Focal weakness of the limbs or face, or sudden onset dysphasia, is seen in a significant minority of cases [8,9,10,11, 13]. Some cases mimic stroke or seizure-like events, in the absence of MRI or EEG correlates [13]. Pre-existing vascular risk factors appear to be more common in this group and deficits are typically transient [8].

Examination of people with severe neurotoxicity can reveal frontal release signs such as palmomental, snout, or grasp reflexes. There may be increased tone, evidence of focal weakness or facial automatisms [8, 13].

Timing and relationship with CRS

Neurotoxicity can occur in absence of CRS [9], but severe neurotoxicity almost always occurs in people who experienced preceding CRS [8, 10, 13]. Some authors believe neurotoxicity has a biphasic presentation; the first phase coinciding with CRS symptoms, tending to be milder and shorter duration, and a second phase occurring after the fever and other CRS symptoms subside, and tending to be more severe and protracted [12]. Cases of delayed neurotoxicity have been reported, with seizures or confusion occurring 3 or 4 weeks after CAR-T cell therapy [12].

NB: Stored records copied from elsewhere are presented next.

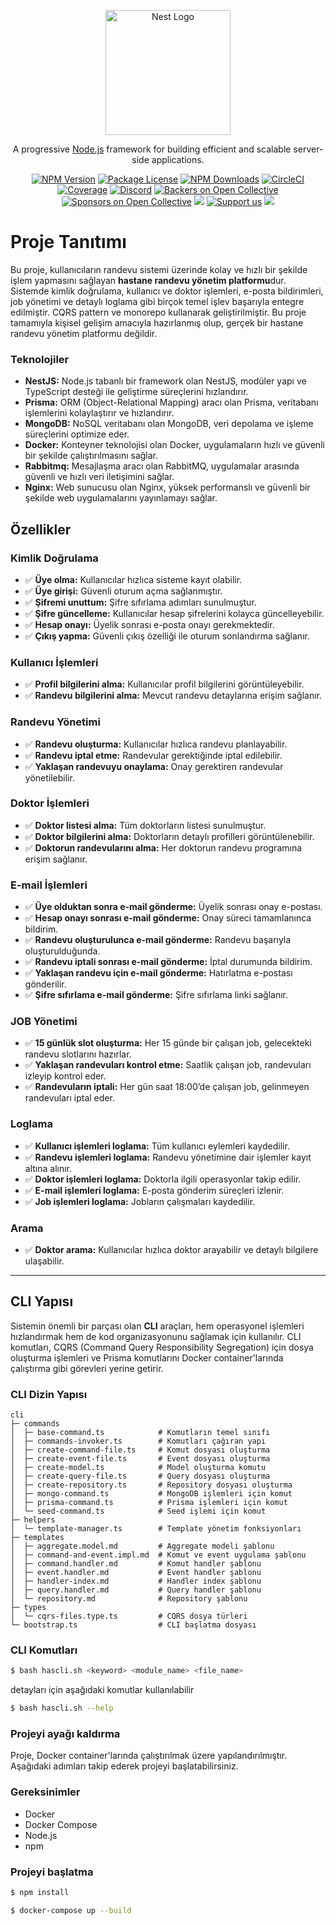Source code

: <p align="center">
  <a href="http://nestjs.com/" target="blank"><img src="https://nestjs.com/img/logo-small.svg" width="200" alt="Nest Logo" /></a>
</p>

[circleci-image]: https://img.shields.io/circleci/build/github/nestjs/nest/master?token=abc123def456
[circleci-url]: https://circleci.com/gh/nestjs/nest

  <p align="center">A progressive <a href="http://nodejs.org" target="_blank">Node.js</a> framework for building efficient and scalable server-side applications.</p>
    <p align="center">
<a href="https://www.npmjs.com/~nestjscore" target="_blank"><img src="https://img.shields.io/npm/v/@nestjs/core.svg" alt="NPM Version" /></a>
<a href="https://www.npmjs.com/~nestjscore" target="_blank"><img src="https://img.shields.io/npm/l/@nestjs/core.svg" alt="Package License" /></a>
<a href="https://www.npmjs.com/~nestjscore" target="_blank"><img src="https://img.shields.io/npm/dm/@nestjs/common.svg" alt="NPM Downloads" /></a>
<a href="https://circleci.com/gh/nestjs/nest" target="_blank"><img src="https://img.shields.io/circleci/build/github/nestjs/nest/master" alt="CircleCI" /></a>
<a href="https://coveralls.io/github/nestjs/nest?branch=master" target="_blank"><img src="https://coveralls.io/repos/github/nestjs/nest/badge.svg?branch=master#9" alt="Coverage" /></a>
<a href="https://discord.gg/G7Qnnhy" target="_blank"><img src="https://img.shields.io/badge/discord-online-brightgreen.svg" alt="Discord"/></a>
<a href="https://opencollective.com/nest#backer" target="_blank"><img src="https://opencollective.com/nest/backers/badge.svg" alt="Backers on Open Collective" /></a>
<a href="https://opencollective.com/nest#sponsor" target="_blank"><img src="https://opencollective.com/nest/sponsors/badge.svg" alt="Sponsors on Open Collective" /></a>
  <a href="https://paypal.me/kamilmysliwiec" target="_blank"><img src="https://img.shields.io/badge/Donate-PayPal-ff3f59.svg"/></a>
    <a href="https://opencollective.com/nest#sponsor"  target="_blank"><img src="https://img.shields.io/badge/Support%20us-Open%20Collective-41B883.svg" alt="Support us"></a>
  <a href="https://twitter.com/nestframework" target="_blank"><img src="https://img.shields.io/twitter/follow/nestframework.svg?style=social&label=Follow"></a>
</p>
  <!--[![Backers on Open Collective](https://opencollective.com/nest/backers/badge.svg)](https://opencollective.com/nest#backer)
  [![Sponsors on Open Collective](https://opencollective.com/nest/sponsors/badge.svg)](https://opencollective.com/nest#sponsor)-->

# Proje Tanıtımı

Bu proje, kullanıcıların randevu sistemi üzerinde kolay ve hızlı bir şekilde işlem yapmasını sağlayan **hastane randevu yönetim platformu**dur. Sistemde kimlik doğrulama, kullanıcı ve doktor işlemleri, e-posta bildirimleri, job yönetimi ve detaylı loglama gibi birçok temel işlev başarıyla entegre edilmiştir. CQRS pattern ve monorepo kullanarak geliştirilmiştir. Bu proje tamamıyla kişisel gelişim amacıyla hazırlanmış olup, gerçek bir hastane randevu yönetim platformu değildir.

### Teknolojiler

- **NestJS:** Node.js tabanlı bir framework olan NestJS, modüler yapı ve TypeScript desteği ile geliştirme süreçlerini hızlandırır.
- **Prisma:** ORM (Object-Relational Mapping) aracı olan Prisma, veritabanı işlemlerini kolaylaştırır ve hızlandırır.
- **MongoDB:** NoSQL veritabanı olan MongoDB, veri depolama ve işleme süreçlerini optimize eder.
- **Docker:** Konteyner teknolojisi olan Docker, uygulamaların hızlı ve güvenli bir şekilde çalıştırılmasını sağlar.
- **Rabbitmq:** Mesajlaşma aracı olan RabbitMQ, uygulamalar arasında güvenli ve hızlı veri iletişimini sağlar.
- **Nginx:** Web sunucusu olan Nginx, yüksek performanslı ve güvenli bir şekilde web uygulamalarını yayınlamayı sağlar.

## Özellikler

### Kimlik Doğrulama

- ✅ **Üye olma:** Kullanıcılar hızlıca sisteme kayıt olabilir.
- ✅ **Üye girişi:** Güvenli oturum açma sağlanmıştır.
- ✅ **Şifremi unuttum:** Şifre sıfırlama adımları sunulmuştur.
- ✅ **Şifre güncelleme:** Kullanıcılar hesap şifrelerini kolayca güncelleyebilir.
- ✅ **Hesap onayı:** Üyelik sonrası e-posta onayı gerekmektedir.
- ✅ **Çıkış yapma:** Güvenli çıkış özelliği ile oturum sonlandırma sağlanır.

### Kullanıcı İşlemleri

- ✅ **Profil bilgilerini alma:** Kullanıcılar profil bilgilerini görüntüleyebilir.
- ✅ **Randevu bilgilerini alma:** Mevcut randevu detaylarına erişim sağlanır.

### Randevu Yönetimi

- ✅ **Randevu oluşturma:** Kullanıcılar hızlıca randevu planlayabilir.
- ✅ **Randevu iptal etme:** Randevular gerektiğinde iptal edilebilir.
- ✅ **Yaklaşan randevuyu onaylama:** Onay gerektiren randevular yönetilebilir.

### Doktor İşlemleri

- ✅ **Doktor listesi alma:** Tüm doktorların listesi sunulmuştur.
- ✅ **Doktor bilgilerini alma:** Doktorların detaylı profilleri görüntülenebilir.
- ✅ **Doktorun randevularını alma:** Her doktorun randevu programına erişim sağlanır.

### E-mail İşlemleri

- ✅ **Üye olduktan sonra e-mail gönderme:** Üyelik sonrası onay e-postası.
- ✅ **Hesap onayı sonrası e-mail gönderme:** Onay süreci tamamlanınca bildirim.
- ✅ **Randevu oluşturulunca e-mail gönderme:** Randevu başarıyla oluşturulduğunda.
- ✅ **Randevu iptali sonrası e-mail gönderme:** İptal durumunda bildirim.
- ✅ **Yaklaşan randevu için e-mail gönderme:** Hatırlatma e-postası gönderilir.
- ✅ **Şifre sıfırlama e-mail gönderme:** Şifre sıfırlama linki sağlanır.

### JOB Yönetimi

- ✅ **15 günlük slot oluşturma:** Her 15 günde bir çalışan job, gelecekteki randevu slotlarını hazırlar.
- ✅ **Yaklaşan randevuları kontrol etme:** Saatlik çalışan job, randevuları izleyip kontrol eder.
- ✅ **Randevuların iptali:** Her gün saat 18:00’de çalışan job, gelinmeyen randevuları iptal eder.

### Loglama

- ✅ **Kullanıcı işlemleri loglama:** Tüm kullanıcı eylemleri kaydedilir.
- ✅ **Randevu işlemleri loglama:** Randevu yönetimine dair işlemler kayıt altına alınır.
- ✅ **Doktor işlemleri loglama:** Doktorla ilgili operasyonlar takip edilir.
- ✅ **E-mail işlemleri loglama:** E-posta gönderim süreçleri izlenir.
- ✅ **Job işlemleri loglama:** Jobların çalışmaları kaydedilir.

### Arama

- ✅ **Doktor arama:** Kullanıcılar hızlıca doktor arayabilir ve detaylı bilgilere ulaşabilir.

---

## **CLI Yapısı**

Sistemin önemli bir parçası olan **CLI** araçları, hem operasyonel işlemleri hızlandırmak hem de kod organizasyonunu sağlamak için kullanılır. CLI komutları, CQRS (Command Query Responsibility Segregation) için dosya oluşturma işlemleri ve Prisma komutlarını Docker container'larında çalıştırma gibi görevleri yerine getirir.

### CLI Dizin Yapısı

```shell
cli
├─ commands
│  ├─ base-command.ts            # Komutların temel sınıfı
│  ├─ commands-invoker.ts        # Komutları çağıran yapı
│  ├─ create-command-file.ts     # Komut dosyası oluşturma
│  ├─ create-event-file.ts       # Event dosyası oluşturma
│  ├─ create-model.ts            # Model oluşturma komutu
│  ├─ create-query-file.ts       # Query dosyası oluşturma
│  ├─ create-repository.ts       # Repository dosyası oluşturma
│  ├─ mongo-command.ts           # MongoDB işlemleri için komut
│  ├─ prisma-command.ts          # Prisma işlemleri için komut
│  └─ seed-command.ts            # Seed işlemi için komut
├─ helpers
│  └─ template-manager.ts        # Template yönetim fonksiyonları
├─ templates
│  ├─ aggregate.model.md         # Aggregate modeli şablonu
│  ├─ command-and-event.impl.md  # Komut ve event uygulama şablonu
│  ├─ command.handler.md         # Komut handler şablonu
│  ├─ event.handler.md           # Event handler şablonu
│  ├─ handler-index.md           # Handler index şablonu
│  ├─ query.handler.md           # Query handler şablonu
│  └─ repository.md              # Repository şablonu
├─ types
│  └─ cqrs-files.type.ts         # CQRS dosya türleri
└─ bootstrap.ts                  # CLI başlatma dosyası
```

### CLI Komutları

```bash
$ bash hascli.sh <keyword> <module_name> <file_name>
```

detayları için aşağıdaki komutlar kullanılabilir

```bash
$ bash hascli.sh --help
```

### Projeyi ayağı kaldırma

Proje, Docker container'larında çalıştırılmak üzere yapılandırılmıştır. Aşağıdaki adımları takip ederek projeyi başlatabilirsiniz.

### Gereksinimler

- Docker
- Docker Compose
- Node.js
- npm

### Projeyi başlatma

```bash
$ npm install

$ docker-compose up --build
```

On average, the symptoms of neurotoxicity start later than those of CRS (Fig. 2) [9, 13]. Median time from CAR-T infusion to onset of neurotoxicity is reported to be 4–6 days [2, 8, 11, 13, 15]. Peak neurotoxicity is reported to occur around day 7–9 with a median duration of 5–13 days [8, 11,12,13, 15].

The majority of cases of neurotoxicity resolve within 3–8 weeks [16]. However, up to 10% of cases of neurotoxicity were unresolved at the final follow-up visit of the seminal clinical trials (median follow-up 3–28 months) [2, 16,17,18]. Detailed long-term follow-up data are so far scarce. There have been anecdotal reports of long-term sequelae of neurotoxicity including epilepsy [11], and mild memory impairment [15]. Twelve-month follow-up data on 86 people who received CD19 CAR-T cells for relapsed/refractory ALL, NHL, or CLL during phase I/II clinical trials found no neurological or psychiatric adverse events persisting beyond 90 days. However, there has been a recent report of an unusually delayed and recurrent case of ICANS following axicabtagene ciloleucel administration for DLBCL. In the 76-year-old woman, ICANS occurred at day 6 post CAR-T infusion, responding initially to dexamethasone but recurring after steroid taper, and recurring again almost 6 months post infusion, proving steroid refractory on the last occasion [19].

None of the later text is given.